Man, it’s a brilliant performance. And it cut the Kinglsey and even the Farina performances down to size and got me to get that they weren’t meant to be “realistic” or even “naturalistic” but hyper-realizations of popular culture stereotypes gone slightly askew until the underlying brilliance of the naturalistic acting reveals the metaphor in the “types” and their interactions for the surprises and inconsistencies in the struggles we all face in life.

If that isn’t too convoluted. And then along comes Tea Leoni (as well as Luke Wilson underplaying the “gay” character in a way that makes him the most realistic gay character in a movie yet).

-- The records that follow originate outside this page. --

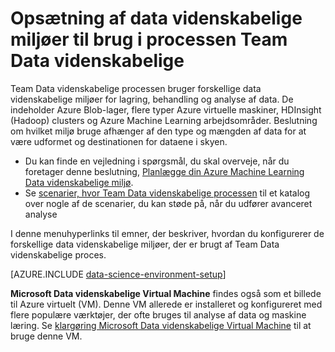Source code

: <properties 
    pageTitle="Konfigurere data videnskabelige miljøer til brug i gruppen Data videnskabelige processen | Azure" 
    description="Opsætning af data videnskabelige miljøer til brug i processen Team Data videnskabelige" 
    services="machine-learning" 
    documentationCenter="" 
    authors="bradsev" 
    manager="jhubbard" 
    editor="cgronlun"/>

<tags 
    ms.service="machine-learning" 
    ms.workload="data-services" 
    ms.tgt_pltfrm="na" 
    ms.devlang="na" 
    ms.topic="article" 
    ms.date="10/03/2016" 
    ms.author="bradsev" /> 

# <a name="set-up-data-science-environments-for-use-in-the-team-data-science-process"></a>Opsætning af data videnskabelige miljøer til brug i processen Team Data videnskabelige

Team Data videnskabelige processen bruger forskellige data videnskabelige miljøer for lagring, behandling og analyse af data. De indeholder Azure Blob-lager, flere typer Azure virtuelle maskiner, HDInsight (Hadoop) clusters og Azure Machine Learning arbejdsområder. Beslutning om hvilket miljø bruge afhænger af den type og mængden af data for at være udformet og destinationen for dataene i skyen. 

* Du kan finde en vejledning i spørgsmål, du skal overveje, når du foretager denne beslutning, [Planlægge din Azure Machine Learning Data videnskabelige miljø](machine-learning-data-science-plan-your-environment.md). 
* Se [scenarier, hvor Team Data videnskabelige processen](machine-learning-data-science-plan-sample-scenarios.md) til et katalog over nogle af de scenarier, du kan støde på, når du udfører avanceret analyse

I denne menuhyperlinks til emner, der beskriver, hvordan du konfigurerer de forskellige data videnskabelige miljøer, der er brugt af Team Data videnskabelige proces.

[AZURE.INCLUDE [data-science-environment-setup](../../includes/cap-setup-environments.md)]

**Microsoft Data videnskabelige Virtual Machine** findes også som et billede til Azure virtuelt (VM). Denne VM allerede er installeret og konfigureret med flere populære værktøjer, der ofte bruges til analyse af data og maskine læring. Se [klargøring Microsoft Data videnskabelige Virtual Machine](machine-learning-data-science-provision-vm.md) til at bruge denne VM.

Leoni is the Katherine Hepburn of these times, for me. If you dig Hepburn, which some of my friends don’t. But to me, she’s one of the three greatest screen actresses in movie history (the other two being Gena Rowlands and Vanessa Redgrave).

Like Hepburn, Leoni can bring pathos to comedy and comedy to pathos, and as it turns out, this is a very funny comedy, that nails everything it’s laughing at. It’s an instant classic, like GET SHORTY or O BROTHER, WHERE ART THOU?—movies that take genres and bend them back on themselves in ways that not only are eye watering hysterically funny, at least to me, but also smart and poignant and nail their exposures of the truth beneath the cultural stereotypes.

Maybe I shouldn’t be writing this when I’m tired. All I mean to say is, YOU KILL ME, as many friends have been telling me now for a year, is a terrifically funny and satisfying movie experience. Bill Pullman’s performance is worth watching it for alone, but throw in Tea Leoni, who has never disappointed me in any movie role, and Kingsley’s ability to make me let go of my criticisms of his portrayal and accept it as a sincere homage to the movie type, making the humor of the performance even more resonant.

YOU KILL ME is a new addition to my all time favorites list. If you haven’t seen it, it might be on yours too when you do.